It turns out that there was a third or fourth century alchemist who wrote under the pen name “Cleopatra”. This woman was obviously not Cleopatra VII Philopator, the Egyptian Ptolemaic queen who seduced Julius Caesar and Mark Anthony, although she is referred to in alchemical texts as the Queen of Egypt. Cleopatra the alchemist was an important figure in early alchemical lore and is credited by other early alchemists with being one of four women who could create the legendary Philosopher’s Stone. Among its many powers, such as granting perpetual youth, the Philosopher’s Stone was also said to be able to turn lead into gold, so the long answer to the query is, “Yes, according to legend there was a Cleopatra who could turn lead into gold, but not our Cleopatra.”
Questions about the Great Pyramid are, as you can probably guess, very common. Did the Great Pyramid originally have smooth sides? Yes, at one time the entire outer surface of the Great Pyramid was faced with a finer grade of limestone from Tura which would have caused the pyramid to gleam in the sun in a dazzling way. Some of this facing can still be seen on the Bent Pyramid at Dashur and at the top of Khafre’s Pyramid at Giza.
Was the Great Pyramid built by slaves? No, the Great Pyramid was built by everyday Egyptians working during the flood season, when they could not work their fields. They were organized into a sort of feudal system called bak which required all Egyptians, from the nobility to the commoners, to contribute in some way every year to national building projects such as the Great Pyramid. There were probably slaves involved in some aspects of the work, but not the type of scene presented by Hollywood of tethered slaves being whipped into pulling blocks up the plateau. There was no need for it—by all indications Egyptians took pride in participating in these works and being associated with the pharaoh, who was their ticket to an afterlife. Besides, Mark Lehner is excavating the village where the workers were housed, and they ate and lived better than they probably did the rest of the year.

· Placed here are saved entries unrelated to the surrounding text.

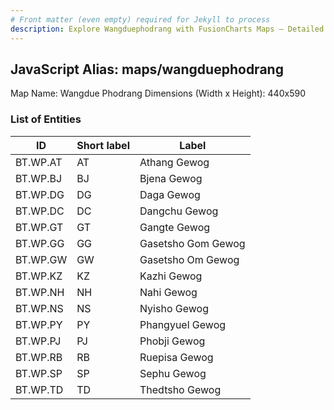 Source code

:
 ```yaml
---
# Front matter (even empty) required for Jekyll to process
description: Explore Wangduephodrang with FusionCharts Maps – Detailed features for seamless integration. Try now & enhance your data visualization today! 
---
```


## JavaScript Alias: maps/wangduephodrang

Map Name: Wangdue Phodrang
Dimensions (Width x Height): 440x590

### List of Entities

ID | Short label | Label
---|---|---|
BT.WP.AT|AT|Athang Gewog
BT.WP.BJ|BJ|Bjena Gewog
BT.WP.DG|DG|Daga Gewog
BT.WP.DC|DC|Dangchu Gewog
BT.WP.GT|GT|Gangte Gewog
BT.WP.GG|GG|Gasetsho Gom Gewog
BT.WP.GW|GW|Gasetsho Om Gewog
BT.WP.KZ|KZ|Kazhi Gewog
BT.WP.NH|NH|Nahi Gewog
BT.WP.NS|NS|Nyisho Gewog
BT.WP.PY|PY|Phangyuel Gewog
BT.WP.PJ|PJ|Phobji Gewog
BT.WP.RB|RB|Ruepisa Gewog
BT.WP.SP|SP|Sephu Gewog
BT.WP.TD|TD|Thedtsho Gewog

Was the Great Pyramid built by aliens? No. This question is usually asked by people who do not believe that human beings, using the tools available to the ancient Egyptians, could have possibly built something as impressive as the Great Pyramid. A related theory is that some sort of now-lost technology was used, either given to the ancient Egyptians by aliens or by an even-more-ancient-yet-more-advanced culture such as Atlantis. But the premise of the query is fallacious. True, the ancient Egyptians only had copper tools which, alone, could not have worked granite and would have dulled pretty quickly on limestone as well. But that does not mean it was impossible, or even unlikely, that the ancients used these tools to build the Great Pyramid.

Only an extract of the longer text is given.